I would avoid the Queens Blvd subway because it is either really overcrowded, or takes forever even for the express train, not to mention you get seats and luggage racks on the railroad.


----------



## nti1094 (Feb 15, 2017)

Oh and download the MTA official LIRR app for your phone because you can buy and display your ticket right on your phone. Also it gives real-time arrival feeds.


----------



## v v (Feb 17, 2017)

PVD, checked for games for the end of March, there's one on the 29th and one on the 31st, we are there on the 30th !

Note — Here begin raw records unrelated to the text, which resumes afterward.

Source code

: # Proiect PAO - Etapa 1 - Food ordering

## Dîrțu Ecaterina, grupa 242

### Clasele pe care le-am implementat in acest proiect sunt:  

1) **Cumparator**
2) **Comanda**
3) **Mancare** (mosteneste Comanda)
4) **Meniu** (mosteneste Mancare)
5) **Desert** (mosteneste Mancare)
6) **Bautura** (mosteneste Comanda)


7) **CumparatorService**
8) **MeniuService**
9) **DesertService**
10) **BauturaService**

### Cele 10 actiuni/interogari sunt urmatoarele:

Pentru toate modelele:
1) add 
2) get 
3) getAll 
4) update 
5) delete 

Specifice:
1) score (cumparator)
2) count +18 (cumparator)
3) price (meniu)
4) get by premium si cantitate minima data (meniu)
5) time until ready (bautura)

On arriving at NYP we'll leave our checked bags at the station, check in another one and take a 2 or 3 hours stroll around Manhattan during the afternoon. Eat close to the station in the early evening waiting for the 8pm deadline to get on the LIRR. Hope to manage to buy a combined LIRR and AirTrain ticket from a green machine or window, thanks for all the help.


----------



## doodaa (Feb 17, 2017)

Hi

Im from the UK, usually visit the US every 2 years or so, I always flight into JFK, and get the air train and LIRR to Penn Station and stay in a hotel around there The New Yorker Last time, I'm usually getting Amtrak in the next day or so, and the same on return, Amtrak in to New York, and then LIRR and Air train to JFK.
On return Ive usually got 2 cases to deal with only had trouble at Penn Station once where the lifts and escalators were both broken to the platform I wanted. At Jamaca the lifts are at the far end of the platforms, so aim for the front of the train, once up its all level until your JFK terminal.

As for food around Penn station Ive eaten at Track raw bar in the station it self on the lower level near the LIRR tickets, The Tick tock dinner, which is part of the New Yorker Hotel on the corner of W34th and 8th, and the Skylight Dinner another block down W34th

Steve


----------



## tp49 (Feb 18, 2017)

doodaa said:


> At Jamaca the lifts are at the far end of the platforms, so aim for the front of the train, once up its all level until your JFK terminal.


This is a great point and apologies to the OP for me not thinking of it. The access to the Airtrain is at the east end of Jamaica station. Now for the unindoctrinated the "front" of an eastbound LIRR train is always at the 7th Avenue end of Penn Station (the area where all the manned LIRR ticket windows and the 1,2,3 Subway are) with the rear at the 8th Avenue (A, C, E Subway) end.


----------